The new owners of the former ADC plant in Shakopee, for example, plan to lay off 248 workers and ship some of the plastic molding and sheet-metal fabricating and painting to Juarez, Mexico. Hutchinson Technology has announced that it will lay off 600 workers in its namesake city and shift some of that production to a new facility under construction in Thailand. And 515 people in Osceola, Wis., will lose their jobs as Polaris shifts manufacturing to Monterey, Mexico, during the coming year.
Sure, the cost advantage of shifting manufacturing abroad has shrunk. Hourly labor rates in China doubled between 2002 and 2008, the value of its currency is rising and the cost of shipping goods is once again surging.

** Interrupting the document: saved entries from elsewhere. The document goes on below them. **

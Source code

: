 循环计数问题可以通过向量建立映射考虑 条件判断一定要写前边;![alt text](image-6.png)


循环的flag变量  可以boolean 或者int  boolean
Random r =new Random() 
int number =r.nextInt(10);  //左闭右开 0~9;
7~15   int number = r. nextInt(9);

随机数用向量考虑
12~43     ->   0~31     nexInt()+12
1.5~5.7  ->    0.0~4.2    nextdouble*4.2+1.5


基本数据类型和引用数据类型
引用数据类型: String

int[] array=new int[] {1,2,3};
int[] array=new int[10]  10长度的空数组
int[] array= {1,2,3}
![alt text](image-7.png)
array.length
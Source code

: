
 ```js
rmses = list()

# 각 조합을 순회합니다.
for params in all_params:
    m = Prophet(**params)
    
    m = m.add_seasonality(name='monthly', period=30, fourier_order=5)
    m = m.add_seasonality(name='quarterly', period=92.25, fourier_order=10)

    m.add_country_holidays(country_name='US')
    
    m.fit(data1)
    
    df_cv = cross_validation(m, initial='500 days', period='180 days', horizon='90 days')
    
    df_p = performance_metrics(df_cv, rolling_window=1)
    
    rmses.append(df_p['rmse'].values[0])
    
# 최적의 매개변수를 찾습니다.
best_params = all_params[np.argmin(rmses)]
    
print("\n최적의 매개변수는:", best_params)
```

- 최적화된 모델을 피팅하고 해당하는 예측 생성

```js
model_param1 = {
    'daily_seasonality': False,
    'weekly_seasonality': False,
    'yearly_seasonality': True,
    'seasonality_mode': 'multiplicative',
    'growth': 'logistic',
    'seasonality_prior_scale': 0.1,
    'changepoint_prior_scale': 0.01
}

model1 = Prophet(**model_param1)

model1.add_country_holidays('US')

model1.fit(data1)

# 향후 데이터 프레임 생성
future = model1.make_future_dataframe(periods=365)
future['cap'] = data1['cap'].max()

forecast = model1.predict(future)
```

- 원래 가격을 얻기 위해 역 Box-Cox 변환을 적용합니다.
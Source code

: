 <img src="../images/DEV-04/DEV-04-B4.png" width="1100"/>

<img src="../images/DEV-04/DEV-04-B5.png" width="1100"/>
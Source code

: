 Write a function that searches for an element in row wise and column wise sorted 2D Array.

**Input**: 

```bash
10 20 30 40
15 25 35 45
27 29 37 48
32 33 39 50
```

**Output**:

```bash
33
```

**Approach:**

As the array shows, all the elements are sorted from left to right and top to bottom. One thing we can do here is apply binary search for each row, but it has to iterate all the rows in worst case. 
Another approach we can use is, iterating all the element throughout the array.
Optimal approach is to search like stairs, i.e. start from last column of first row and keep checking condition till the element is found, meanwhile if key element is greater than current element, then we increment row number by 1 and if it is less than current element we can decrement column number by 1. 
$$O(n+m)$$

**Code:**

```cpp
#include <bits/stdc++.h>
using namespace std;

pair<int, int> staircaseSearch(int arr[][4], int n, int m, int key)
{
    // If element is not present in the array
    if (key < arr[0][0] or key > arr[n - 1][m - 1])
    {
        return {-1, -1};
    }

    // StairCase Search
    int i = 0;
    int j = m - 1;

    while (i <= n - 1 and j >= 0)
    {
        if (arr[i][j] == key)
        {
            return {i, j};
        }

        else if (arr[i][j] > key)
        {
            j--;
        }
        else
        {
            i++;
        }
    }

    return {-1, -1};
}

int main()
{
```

Still, the occasional instances of companies deciding not to expand abroad or, even rarer, choosing to repatriate some of their manufacturing operations, do not a trend make. China, South Korea and India are becoming technological leaders in the manufacturing of precision components.
"When you get a whole bunch of component parts that are made elsewhere, then the end product can quite conceivably be built anywhere," Zimmerman said.
Maybe the best we can hope for is an equilibrium of sorts, where foreign labor costs and taxation become secondary considerations to quality, innovation and strategic goals, such as being closer to customers and markets. Minnesota and the United States need to be making the investments now that will allow us to win our fair share of those fights in the coming years.